At 07:26 AM 9/7/2006, Jim Lux wrote:
>Does anyone have practical experience with HF bias tees used to send
>DC power up the coax? For instance, MFJ has one that is about
>I'm sure they are just a series capacitor in the RF path and a RF
>choke in the DC path, but what sort of values do they have? and, more
>interestingly, what are the component ratings? The MFJ site says 1
>Amp and 50VDC, which is the DC path (what's the series resistance of
>that choke, though?), but I'm curious about the RF path.

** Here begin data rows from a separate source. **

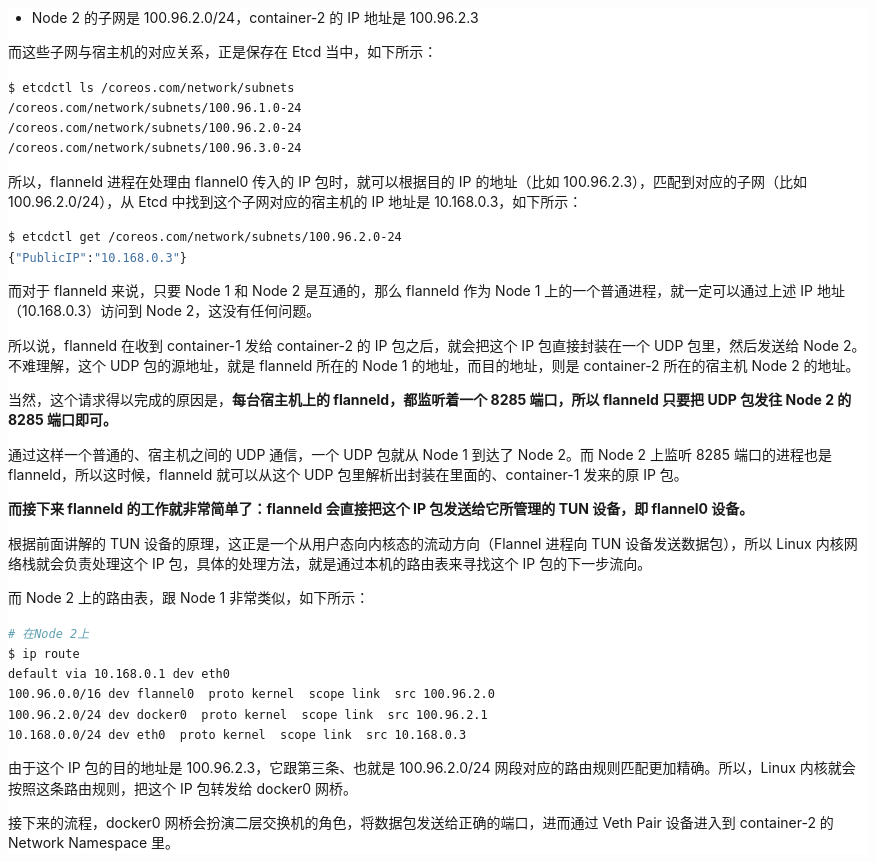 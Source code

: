 * Node 2 的子网是 100.96.2.0/24，container-2 的 IP 地址是 100.96.2.3

而这些子网与宿主机的对应关系，正是保存在 Etcd 当中，如下所示：

```bash
$ etcdctl ls /coreos.com/network/subnets
/coreos.com/network/subnets/100.96.1.0-24
/coreos.com/network/subnets/100.96.2.0-24
/coreos.com/network/subnets/100.96.3.0-24
```

所以，flanneld 进程在处理由 flannel0 传入的 IP 包时，就可以根据目的 IP 的地址（比如 100.96.2.3），匹配到对应的子网（比如 100.96.2.0/24），从 Etcd 中找到这个子网对应的宿主机的 IP 地址是 10.168.0.3，如下所示：

```bash
$ etcdctl get /coreos.com/network/subnets/100.96.2.0-24
{"PublicIP":"10.168.0.3"}
```

而对于 flanneld 来说，只要 Node 1 和 Node 2 是互通的，那么 flanneld 作为 Node 1 上的一个普通进程，就一定可以通过上述 IP 地址（10.168.0.3）访问到 Node 2，这没有任何问题。



所以说，flanneld 在收到 container-1 发给 container-2 的 IP 包之后，就会把这个 IP 包直接封装在一个 UDP 包里，然后发送给 Node 2。不难理解，这个 UDP 包的源地址，就是 flanneld 所在的 Node 1 的地址，而目的地址，则是 container-2 所在的宿主机 Node 2 的地址。



当然，这个请求得以完成的原因是，**每台宿主机上的 flanneld，都监听着一个 8285 端口，所以 flanneld 只要把 UDP 包发往 Node 2 的 8285 端口即可。**



通过这样一个普通的、宿主机之间的 UDP 通信，一个 UDP 包就从 Node 1 到达了 Node 2。而 Node 2 上监听 8285 端口的进程也是 flanneld，所以这时候，flanneld 就可以从这个 UDP 包里解析出封装在里面的、container-1 发来的原 IP 包。



**而接下来 flanneld 的工作就非常简单了：flanneld 会直接把这个 IP 包发送给它所管理的 TUN 设备，即 flannel0 设备。**



根据前面讲解的 TUN 设备的原理，这正是一个从用户态向内核态的流动方向（Flannel 进程向 TUN 设备发送数据包），所以 Linux 内核网络栈就会负责处理这个 IP 包，具体的处理方法，就是通过本机的路由表来寻找这个 IP 包的下一步流向。



而 Node 2 上的路由表，跟 Node 1 非常类似，如下所示：

```bash
# 在Node 2上
$ ip route
default via 10.168.0.1 dev eth0
100.96.0.0/16 dev flannel0  proto kernel  scope link  src 100.96.2.0
100.96.2.0/24 dev docker0  proto kernel  scope link  src 100.96.2.1
10.168.0.0/24 dev eth0  proto kernel  scope link  src 10.168.0.3
```

由于这个 IP 包的目的地址是 100.96.2.3，它跟第三条、也就是 100.96.2.0/24 网段对应的路由规则匹配更加精确。所以，Linux 内核就会按照这条路由规则，把这个 IP 包转发给 docker0 网桥。



接下来的流程，docker0 网桥会扮演二层交换机的角色，将数据包发送给正确的端口，进而通过 Veth Pair 设备进入到 container-2 的 Network Namespace 里。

The picture in the QST review
shows the disc capacitors and says rated at 200W (although I couldn't
find that in the manual online at MFJ). It also says that the loss
was <0.03dB, which is quite low, but, if you pushed a kW through it,
that half a percent loss is 5W, which could make that cap pretty toasty warm.
>We have some MFJ remote switches at W6VIO which use the same
>technique to send the relay current up the coax, and as I recall,
>there's just a couple of disk caps for the DC block. At 1.5 kW,
>those caps have to handle 6 Amps or so of RF without significant heating.
>Other sources than MFJ? (e.g. Tessco?)
>What about designs to handle more DC power?
>What about interaction with transient suppression devices? What
>order do you put the bias tee and transient suppressor?
>Feedline to antenna: transient suppressor: bias tee: rig?
>What about at the antenna end?
>How could you do this and still have a DC grounded antenna? (the load
>at the antenna end is presumably low Z for DC, and you could bypass
>around it for RF that gets through the choke
>I'm looking at schemes to run equipment that's a bit more than just a
>bunch of relays at a remote antenna location and sending the the
>power and signalling up the same 1000 ft run of coax.